I am capable of great things. However doing great things and being great, for most people, usually, means that they have had to practice doing great things. This means that at one point they were likely not so great. At one point, they were normal…maybe even subpar. At one point what they were putting out into the world was not what they are showing now. The steps between where they are now and where they were likely went something like this:
- Take note of what you are putting out
- Take responsibility
- Make steps to change
- Keep making those same steps until a new goal is put into place
This is something I am sure we have ALL tried at least once in at least one area of our lives. Many have this as a practice to attempt on a yearly basis (#NYresolutions). I have attempted this many times throughout my life, to varying degrees of success (most of which, err on the side of failure). This year, this go ’round, I caught this phrase.
“Honor where you are.”
Where am I? I am working for a job I thought I liked quite a lot but have really never fit in. I am, because of that, not putting out the best work possible. I am making huge steps to becoming a much better version of myself outside of work. I am (again) a burgeoning runner. I am a novice yogi. I am a writer. I am an entrepreneur. I have a vision of where I am headed and this small step is going to take me there.
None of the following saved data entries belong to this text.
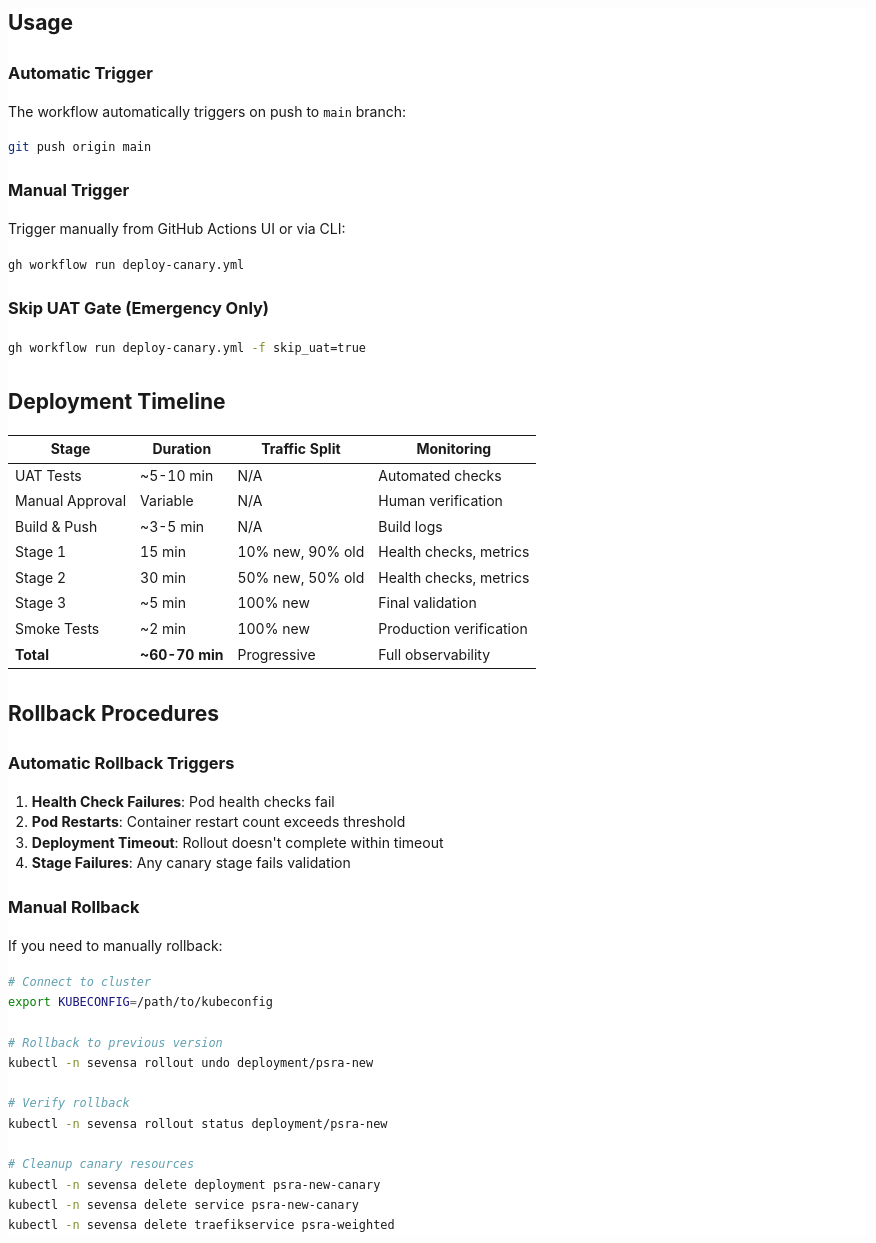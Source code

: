 ## Usage

### Automatic Trigger
The workflow automatically triggers on push to `main` branch:
```bash
git push origin main
```

### Manual Trigger
Trigger manually from GitHub Actions UI or via CLI:
```bash
gh workflow run deploy-canary.yml
```

### Skip UAT Gate (Emergency Only)
```bash
gh workflow run deploy-canary.yml -f skip_uat=true
```

## Deployment Timeline

| Stage | Duration | Traffic Split | Monitoring |
|-------|----------|---------------|------------|
| UAT Tests | ~5-10 min | N/A | Automated checks |
| Manual Approval | Variable | N/A | Human verification |
| Build & Push | ~3-5 min | N/A | Build logs |
| Stage 1 | 15 min | 10% new, 90% old | Health checks, metrics |
| Stage 2 | 30 min | 50% new, 50% old | Health checks, metrics |
| Stage 3 | ~5 min | 100% new | Final validation |
| Smoke Tests | ~2 min | 100% new | Production verification |
| **Total** | **~60-70 min** | Progressive | Full observability |

## Rollback Procedures

### Automatic Rollback Triggers
1. **Health Check Failures**: Pod health checks fail
2. **Pod Restarts**: Container restart count exceeds threshold
3. **Deployment Timeout**: Rollout doesn't complete within timeout
4. **Stage Failures**: Any canary stage fails validation

### Manual Rollback
If you need to manually rollback:

```bash
# Connect to cluster
export KUBECONFIG=/path/to/kubeconfig

# Rollback to previous version
kubectl -n sevensa rollout undo deployment/psra-new

# Verify rollback
kubectl -n sevensa rollout status deployment/psra-new

# Cleanup canary resources
kubectl -n sevensa delete deployment psra-new-canary
kubectl -n sevensa delete service psra-new-canary
kubectl -n sevensa delete traefikservice psra-weighted
```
Somedays all I can do is make that small step. That is all I have to offer myself, my day, and the world around me. Somedays I feel the wind in my hair as I sprint for a couple meters. Those days it feels great to be alive. The goal is to keep up the training and even out the pace. But, in order to do that, I need to honor where I am and give what I can, pushing myself to keep giving. When I start to feel the burn building in my physical and metaphorical muscles I will heed my second favorite type of statement from Adriene (as this always comes in a variation), “Feel that what it’s like to be alive.”
Where are you?
P.S. It is not lost on me that as I sat down to write this post I was eating the least beneficial breakfast that I’ve eaten in weeks. I’ve decided that those were needed as part of my honoring my last couple of not-so-great-days. 😉 Tomorrow’s breakfast will be better.